:: What you will do ::
The answer must be every line of the records below that holds the word "representan".

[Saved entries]
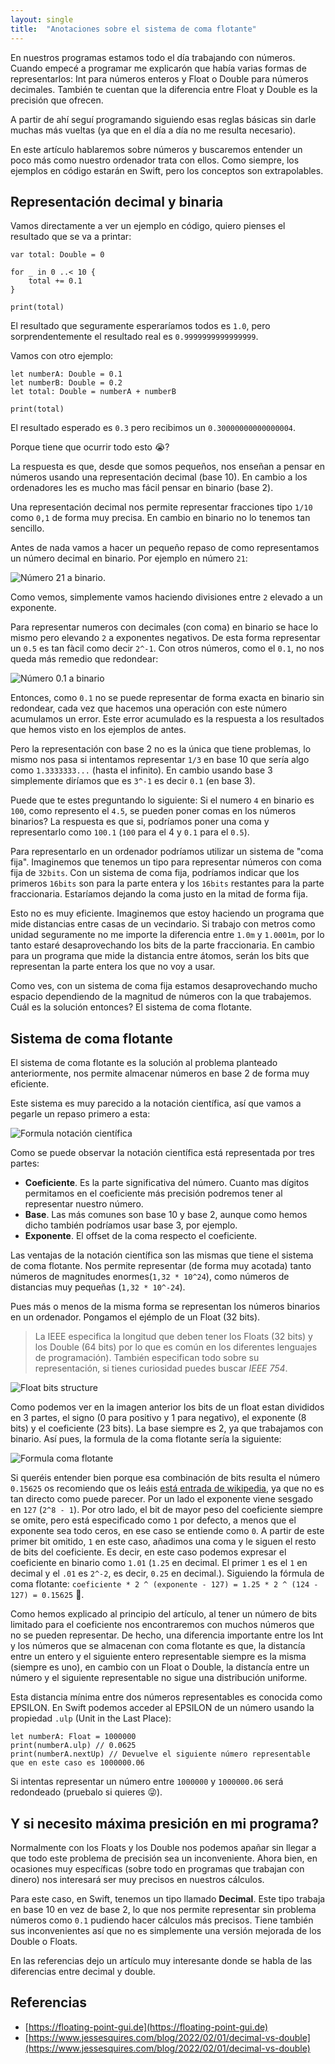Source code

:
 ```yaml
---
layout: single
title:  "Anotaciones sobre el sistema de coma flotante"
---
```


En nuestros programas estamos todo el día trabajando con números. Cuando empecé a programar me explicarón que había varias formas de representarlos: Int para números enteros y Float o Double para números decimales. También te cuentan que la diferencia entre Float y Double es la precisión que ofrecen. 

A partir de ahí seguí programando siguiendo esas reglas básicas sin darle muchas más vueltas (ya que en el día a día no me resulta necesario).

En este artículo hablaremos sobre números y buscaremos entender un poco más como nuestro ordenador trata con ellos. Como siempre, los ejemplos en código estarán en Swift, pero los conceptos son extrapolables.

## Representación decimal y binaria

Vamos directamente a ver un ejemplo en código, quiero pienses el resultado que se va a printar:

```
var total: Double = 0

for _ in 0 ..< 10 {
    total += 0.1
}

print(total)
```

El resultado que seguramente esperaríamos todos es `1.0`, pero sorprendentemente el resultado real es `0.9999999999999999`.

Vamos con otro ejemplo:

```
let numberA: Double = 0.1
let numberB: Double = 0.2
let total: Double = numberA + numberB

print(total)
```

El resultado esperado es `0.3` pero recibimos un `0.30000000000000004`.

Porque tiene que ocurrir todo esto 😭? 

La respuesta es que, desde que somos pequeños, nos enseñan a pensar en números usando una representación decimal (base 10). En cambio a los ordenadores les es mucho mas fácil pensar en binario (base 2).

Una representación decimal nos permite representar fracciones tipo `1/10` como `0,1` de forma muy precisa. En cambio en binario no lo tenemos tan sencillo.

Antes de nada vamos a hacer un pequeño repaso de como representamos un número decimal en binario. Por ejemplo en número `21`:

![Número 21 a binario.](/resources/2023-09-09-decimal-to-binary.png)

Como vemos, simplemente vamos haciendo divisiones entre `2` elevado a un exponente.

Para representar numeros con decimales (con coma) en binario se hace lo mismo pero elevando `2` a exponentes negativos. De esta forma representar un `0.5` es tan fàcil como decir `2^-1`. Con otros números, como el `0.1`, no nos queda más remedio que redondear:

![Número 0.1 a binario](/resources/2023-09-09-1-entre-10-a-binario.png)

Entonces, como `0.1` no se puede representar de forma exacta en binario sin redondear, cada vez que hacemos una operación con este número acumulamos un error. Este error acumulado es la respuesta a los resultados que hemos visto en los ejemplos de antes.

Pero la representación con base 2 no es la única que tiene problemas, lo mismo nos pasa si intentamos representar `1/3` en base 10 que sería algo como `1.3333333...` (hasta el infinito). En cambio usando base 3 simplemente diríamos que es `3^-1` es decir `0.1` (en base 3).

Puede que te estes preguntando lo siguiente: Si el numero `4` en binario es `100`, como represento el `4.5`, se pueden poner comas en los números binarios? La respuesta es que si, podríamos poner una coma y representarlo como `100.1` (`100` para el 4 y `0.1` para el `0.5`). 

Para representarlo en un ordenador podríamos utilizar un sistema de "coma fija". Imaginemos que tenemos un tipo para representar números con coma fija de `32bits`. Con un sistema de coma fija, podríamos indicar que los primeros `16bits` son para la parte entera y los `16bits` restantes para la parte fraccionaria. Estaríamos dejando la coma justo en la mitad de forma fija. 

Esto no es muy eficiente. Imaginemos que estoy haciendo un programa que mide distancias entre casas de un vecindario. Si trabajo con metros como unidad seguramente no me importe la diferencia entre `1.0m` y `1.0001m`, por lo tanto estaré desaprovechando los bits de la parte fraccionaria. En cambio para un programa que mide la distancia entre átomos, serán los bits que representan la parte entera los que no voy a usar.

Como ves, con un sistema de coma fija estamos desaprovechando mucho espacio dependiendo de la magnitud de números con la que trabajemos. Cuál es la solución entonces? El sistema de coma flotante.

## Sistema de coma flotante

El sistema de coma flotante es la solución al problema planteado anteriormente, nos permite almacenar números en base 2 de forma muy eficiente.

Este sistema es muy parecido a la notación científica, así que vamos a pegarle un repaso primero a esta:

![Formula notación científica](/resources/2023-09-09-notacion-cientifica.png)

Como se puede observar la notación científica está representada por tres partes:

- **Coeficiente**. Es la parte significativa del número. Cuanto mas dígitos permitamos en el coeficiente más precisión podremos tener al representar nuestro número.
- **Base**. Las más comunes son base 10 y base 2, aunque como hemos dicho también podríamos usar base 3, por ejemplo.
- **Exponente**. El offset de la coma respecto el coeficiente.


Las ventajas de la notación científica son las mismas que tiene el sistema de coma flotante. Nos permite representar (de forma muy acotada) tanto números de magnitudes enormes(`1,32 * 10^24`), como números de distancias muy pequeñas (`1,32 * 10^-24`).

Pues más o menos de la misma forma se representan los números binarios en un ordenador. Pongamos el ejémplo de un Float (32 bits).

> La IEEE especifica la longitud que deben tener los Floats (32 bits) y los Double (64 bits) por lo que es común en los diferentes lenguajes de programación). También especifican todo sobre su representación, si tienes curiosidad puedes buscar *IEEE 754*.

![Float bits structure](/resources/2023-09-09-float-structure.png)

Como podemos ver en la imagen anterior los bits de un float estan divididos en 3 partes, el signo (0 para positivo y 1 para negativo), el exponente (8 bits) y el coeficiente (23 bits). La base siempre es 2, ya que trabajamos con binario. Así pues, la formula de la coma flotante sería la siguiente:

![Formula coma flotante](/resources/2023-09-09-floating-point-formula.jpg)

Si queréis entender bien porque esa combinación de bits resulta el número `0.15625` os recomiendo que os leáis [está entrada de wikipedia](https://es.wikipedia.org/wiki/Formato_en_coma_flotante_de_simple_precisión), ya que no es tan directo como puede parecer. Por un lado el exponente viene sesgado en `127` (`2^8 - 1`). Por otro lado, el bit de mayor peso del coeficiente siempre se omite, pero está especificado como `1` por defecto, a menos que el exponente sea todo ceros, en ese caso se entiende como `0`. A partir de este primer bit omitido, `1` en este caso, añadimos una coma y le siguen el resto de bits del coeficiente. Es decir, en este caso podemos expresar el coeficiente en binario como `1.01` (`1.25` en decimal. El primer `1` es el `1` en decimal y el `.01` es `2^-2`, es decir, `0.25` en decimal.). Siguiendo la fórmula de coma flotante: `coeficiente * 2 ^ (exponente - 127) = 1.25 * 2 ^ (124 - 127) = 0.15625` 🥵.

Como hemos explicado al principio del artículo, al tener un número de bits limitado para el coeficiente nos encontraremos con muchos números que no se pueden representar. De hecho, una diferencia importante entre los Int y los números que se almacenan con coma flotante es que, la distancía entre un entero y el siguiente entero representable siempre es la misma (siempre es uno), en cambio con un Float o Double, la distancía entre un número y el siguiente representable no sigue una distribución uniforme.

Esta distancia mínima entre dos números representables es conocida como EPSILON. En Swift podemos acceder al EPSILON de un número usando la propiedad `.ulp` (Unit in the Last Place):

```
let numberA: Float = 1000000
print(numberA.ulp) // 0.0625
print(numberA.nextUp) // Devuelve el siguiente número representable que en este caso es 1000000.06
```

Si intentas representar un número entre `1000000` y `1000000.06` será redondeado (pruebalo si quieres 😜).

## Y si necesito máxima presición en mi programa?

Normalmente con los Floats y los Double nos podemos apañar sin llegar a que todo este problema de precisión sea un inconveniente. Ahora bien, en ocasiones muy específicas (sobre todo en programas que trabajan con dinero) nos interesará ser muy precisos en nuestros cálculos.

Para este caso, en Swift, tenemos un tipo llamado **Decimal**. Este tipo trabaja en base 10 en vez de base 2, lo que nos permite representar sin problema números como `0.1` pudiendo hacer cálculos más precisos. Tiene también sus inconvenientes así que no es simplemente una versión mejorada de los Double o Floats.

En las referencias dejo un artículo muy interesante donde se habla de las diferencias entre decimal y double.

## Referencias 

- [https://floating-point-gui.de](https://floating-point-gui.de)
- [https://www.jessesquires.com/blog/2022/02/01/decimal-vs-double](https://www.jessesquires.com/blog/2022/02/01/decimal-vs-double)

:: Answer section ::
Esto no es muy eficiente. Imaginemos que estoy haciendo un programa que mide distancias entre casas de un vecindario. Si trabajo con metros como unidad seguramente no me importe la diferencia entre `1.0m` y `1.0001m`, por lo tanto estaré desaprovechando los bits de la parte fraccionaria. En cambio para un programa que mide la distancia entre átomos, serán los bits que representan la parte entera los que no voy a usar.
Pues más o menos de la misma forma se representan los números binarios en un ordenador. Pongamos el ejémplo de un Float (32 bits).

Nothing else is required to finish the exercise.